- **ACTIVITY**
Your job is to copy the data that follows exactly, every line included.
### TASK DATA
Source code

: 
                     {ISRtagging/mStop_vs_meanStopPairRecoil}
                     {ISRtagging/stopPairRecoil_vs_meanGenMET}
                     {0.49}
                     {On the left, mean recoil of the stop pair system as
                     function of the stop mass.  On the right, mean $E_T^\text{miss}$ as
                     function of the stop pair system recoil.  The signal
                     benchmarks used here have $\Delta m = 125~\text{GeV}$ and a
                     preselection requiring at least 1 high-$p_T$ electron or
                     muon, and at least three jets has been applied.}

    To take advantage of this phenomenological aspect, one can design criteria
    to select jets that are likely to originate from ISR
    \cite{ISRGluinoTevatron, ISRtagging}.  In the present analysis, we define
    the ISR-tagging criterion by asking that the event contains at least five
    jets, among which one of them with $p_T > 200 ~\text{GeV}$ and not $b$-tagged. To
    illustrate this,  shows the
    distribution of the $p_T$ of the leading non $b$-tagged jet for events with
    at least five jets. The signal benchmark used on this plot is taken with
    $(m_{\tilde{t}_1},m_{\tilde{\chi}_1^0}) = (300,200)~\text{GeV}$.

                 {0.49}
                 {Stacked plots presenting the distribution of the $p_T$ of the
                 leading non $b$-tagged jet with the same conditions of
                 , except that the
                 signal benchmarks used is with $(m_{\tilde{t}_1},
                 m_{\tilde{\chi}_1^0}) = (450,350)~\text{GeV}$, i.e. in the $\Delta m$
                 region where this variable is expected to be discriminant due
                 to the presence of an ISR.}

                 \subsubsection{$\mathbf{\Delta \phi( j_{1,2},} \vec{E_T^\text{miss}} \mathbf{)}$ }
######
- **ANSWER SPACE**
Source code

: 
                     {ISRtagging/mStop_vs_meanStopPairRecoil}
                     {ISRtagging/stopPairRecoil_vs_meanGenMET}
                     {0.49}
                     {On the left, mean recoil of the stop pair system as
                     function of the stop mass.  On the right, mean $E_T^\text{miss}$ as
                     function of the stop pair system recoil.  The signal
                     benchmarks used here have $\Delta m = 125~\text{GeV}$ and a
                     preselection requiring at least 1 high-$p_T$ electron or
                     muon, and at least three jets has been applied.}

    To take advantage of this phenomenological aspect, one can design criteria
    to select jets that are likely to originate from ISR
    \cite{ISRGluinoTevatron, ISRtagging}.  In the present analysis, we define
    the ISR-tagging criterion by asking that the event contains at least five
    jets, among which one of them with $p_T > 200 ~\text{GeV}$ and not $b$-tagged. To
    illustrate this,  shows the
    distribution of the $p_T$ of the leading non $b$-tagged jet for events with
    at least five jets. The signal benchmark used on this plot is taken with
    $(m_{\tilde{t}_1},m_{\tilde{\chi}_1^0}) = (300,200)~\text{GeV}$.

                 {0.49}
                 {Stacked plots presenting the distribution of the $p_T$ of the
                 leading non $b$-tagged jet with the same conditions of
                 , except that the
                 signal benchmarks used is with $(m_{\tilde{t}_1},
                 m_{\tilde{\chi}_1^0}) = (450,350)~\text{GeV}$, i.e. in the $\Delta m$
                 region where this variable is expected to be discriminant due
                 to the presence of an ISR.}

                 \subsubsection{$\mathbf{\Delta \phi( j_{1,2},} \vec{E_T^\text{miss}} \mathbf{)}$ }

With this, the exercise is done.